- Born: يعقوب بلبل 1920 Baghdad, Iraq
- Died: 2003 (aged 82–83) Israel
- Occupations: Novelist, short story writer
- Writing career
- Genres: Fictional prose, Social realism

= Ya'qub Bilbul =

Iraqi Jewish writer

Ya'qub Bilbul (يعقوب بلبل, יעקב (בלבול) לב, also transliterated Jacob Bilbul and Ya'coub Balbul; 1920–2003) was an Iraqi Jewish writer. His literary works were published in Arabic, and he achieved recognition as early as 1936 after publishing an article in the Iraqi journal, Al-Hatif. Known for his naturalistic stories, he is considered one of the first writers of social realist fiction in Iraq, and a pioneer of the Iraqi novel and short story.

==Education==
Bilbul studied in English at the Shammash and Alliance schools in Iraq. He graduated in 1938 and continued on to study economics and business. After emigrating to Israel in 1951, he majored in law and economics at the University of Tel Aviv, graduating from there some five later.

==Career==
In 1938, Bilbul released his first collection of short stories. Entitled Al-Jamrah al-Ūla ("The first coal"), he described it as the only belletristic book published in Iraq that year. In the introduction to the book, he writes of his desire for, "Iraq to unfurl the banner of literature," a statement interpreted by Nancy Berg as a declaration of his intent to form part of the Arab literary renaissance (known as the nahda).
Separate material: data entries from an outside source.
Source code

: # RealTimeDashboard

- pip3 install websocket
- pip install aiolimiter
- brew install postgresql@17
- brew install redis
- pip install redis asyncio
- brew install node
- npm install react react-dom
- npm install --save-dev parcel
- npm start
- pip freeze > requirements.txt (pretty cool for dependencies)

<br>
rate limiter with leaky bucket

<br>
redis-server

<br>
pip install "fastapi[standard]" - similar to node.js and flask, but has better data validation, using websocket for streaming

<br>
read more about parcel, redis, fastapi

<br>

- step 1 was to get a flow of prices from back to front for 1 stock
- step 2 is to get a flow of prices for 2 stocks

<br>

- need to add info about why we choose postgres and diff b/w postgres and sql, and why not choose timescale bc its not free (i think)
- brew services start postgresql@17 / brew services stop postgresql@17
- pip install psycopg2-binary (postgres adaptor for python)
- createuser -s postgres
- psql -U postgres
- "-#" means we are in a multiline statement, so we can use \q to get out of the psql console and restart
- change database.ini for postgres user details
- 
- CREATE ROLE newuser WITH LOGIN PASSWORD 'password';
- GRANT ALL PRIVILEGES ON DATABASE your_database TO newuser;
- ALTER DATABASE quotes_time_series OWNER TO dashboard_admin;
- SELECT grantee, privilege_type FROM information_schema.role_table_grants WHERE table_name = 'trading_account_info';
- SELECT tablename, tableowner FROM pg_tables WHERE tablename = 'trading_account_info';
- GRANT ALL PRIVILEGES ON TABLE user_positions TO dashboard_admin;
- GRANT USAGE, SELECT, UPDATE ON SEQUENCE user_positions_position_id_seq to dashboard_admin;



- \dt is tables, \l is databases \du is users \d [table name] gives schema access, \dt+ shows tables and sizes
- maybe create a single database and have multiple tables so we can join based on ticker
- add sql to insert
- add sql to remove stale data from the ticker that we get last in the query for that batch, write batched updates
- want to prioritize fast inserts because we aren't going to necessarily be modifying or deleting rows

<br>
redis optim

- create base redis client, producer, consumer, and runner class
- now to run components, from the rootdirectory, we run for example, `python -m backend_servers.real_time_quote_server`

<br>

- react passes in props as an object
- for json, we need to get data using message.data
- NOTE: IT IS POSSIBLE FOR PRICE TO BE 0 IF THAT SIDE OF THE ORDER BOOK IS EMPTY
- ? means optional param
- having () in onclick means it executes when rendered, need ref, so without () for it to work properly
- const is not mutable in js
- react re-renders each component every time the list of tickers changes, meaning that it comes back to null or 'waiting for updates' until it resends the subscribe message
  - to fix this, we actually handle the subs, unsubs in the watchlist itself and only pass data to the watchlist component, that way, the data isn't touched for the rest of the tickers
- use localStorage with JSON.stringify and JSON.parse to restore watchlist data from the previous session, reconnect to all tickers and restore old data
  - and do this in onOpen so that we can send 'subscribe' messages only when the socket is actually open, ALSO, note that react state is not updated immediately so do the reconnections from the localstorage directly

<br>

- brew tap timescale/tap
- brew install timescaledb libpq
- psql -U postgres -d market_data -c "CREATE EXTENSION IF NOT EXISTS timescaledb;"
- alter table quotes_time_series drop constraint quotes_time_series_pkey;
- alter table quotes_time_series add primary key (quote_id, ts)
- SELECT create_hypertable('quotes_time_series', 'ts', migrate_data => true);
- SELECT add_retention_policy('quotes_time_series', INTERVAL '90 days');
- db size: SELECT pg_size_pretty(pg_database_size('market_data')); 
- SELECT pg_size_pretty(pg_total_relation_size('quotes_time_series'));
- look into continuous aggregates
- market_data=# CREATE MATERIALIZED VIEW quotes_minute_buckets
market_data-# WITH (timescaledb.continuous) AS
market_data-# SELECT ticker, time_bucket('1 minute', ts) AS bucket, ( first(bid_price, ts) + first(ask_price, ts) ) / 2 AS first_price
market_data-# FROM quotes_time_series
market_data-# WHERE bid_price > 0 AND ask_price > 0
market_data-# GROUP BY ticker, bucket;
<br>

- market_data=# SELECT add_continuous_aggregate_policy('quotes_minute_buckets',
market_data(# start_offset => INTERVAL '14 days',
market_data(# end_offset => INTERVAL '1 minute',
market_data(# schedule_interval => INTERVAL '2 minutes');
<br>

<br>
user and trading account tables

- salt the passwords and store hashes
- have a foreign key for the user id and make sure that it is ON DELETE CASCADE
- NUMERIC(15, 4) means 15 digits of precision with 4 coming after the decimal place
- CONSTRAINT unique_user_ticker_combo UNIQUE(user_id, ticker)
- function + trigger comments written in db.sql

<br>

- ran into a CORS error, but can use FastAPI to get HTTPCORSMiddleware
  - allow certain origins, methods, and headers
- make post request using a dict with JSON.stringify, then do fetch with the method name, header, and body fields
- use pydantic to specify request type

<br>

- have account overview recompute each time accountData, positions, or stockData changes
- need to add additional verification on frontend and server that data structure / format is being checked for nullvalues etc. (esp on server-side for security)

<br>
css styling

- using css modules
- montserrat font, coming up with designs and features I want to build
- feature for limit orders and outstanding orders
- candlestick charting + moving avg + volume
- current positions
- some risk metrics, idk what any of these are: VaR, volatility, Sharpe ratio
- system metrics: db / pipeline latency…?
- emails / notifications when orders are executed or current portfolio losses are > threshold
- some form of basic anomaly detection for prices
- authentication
Bilbul worked as a clerk in the Baghdad Chamber of Commerce, whose president between 1938 and 1945 was another poet, Meir Basri. He and Basri revived the muwashshahat, strophic forms of poetry that were popular in Andalusia. Between 1945 and 1951, Bilbul edited the Chamber's monthly journal and wrote its annual report. He wrote literary articles, as well as articles on economics and business which were published in Iraq and Egypt. Both Basri and Bilbul also wrote Shakespearean sonnets.

One of Bilbul's most popular short stories was Sura Tibq al-Asl, which is included in many anthologies. Expressive of the school of social realism, of which he was considered a pioneer, it tells the story of a midwife called to confirm the pregnancy of a young woman who is then murdered by her brother to restore the family's honor. The story is critical of the traditional practice of honor killings. It is the only story known to have been subject to pre-publication editing in Iraq, where such a practice was wholly uncommon. After two Muslim brothers who worked at the printing press expressed being offended by the assigning of obviously Muslim names to the two primitive and cruel characters in the book, while the midwife was given a common Jewish name, Bilbul changed all the names to more neutral ones to please his friends.

Reflective of his desire to present authentic accounts and to reach the masses, much of the dialogue in Bilbul's stories was written in colloquial Arabic. Praised for his short-story technique, focus and unity, and social realism, he was also criticized for naivete, lack of originality, and weakness in characterization. He is nevertheless cited as one of the 21 most important novel and short story writers from the period between 1920 and 1955.

Like other Jewish writers in Iraq in the 1930s and 1940s, his literary works were targeted toward a wide audience, were influenced by both Western and Islamic traditions, and he wrote not as a Jew, but as an Iraqi. He continued to write in Arabic after his emigration to Israel in 1951.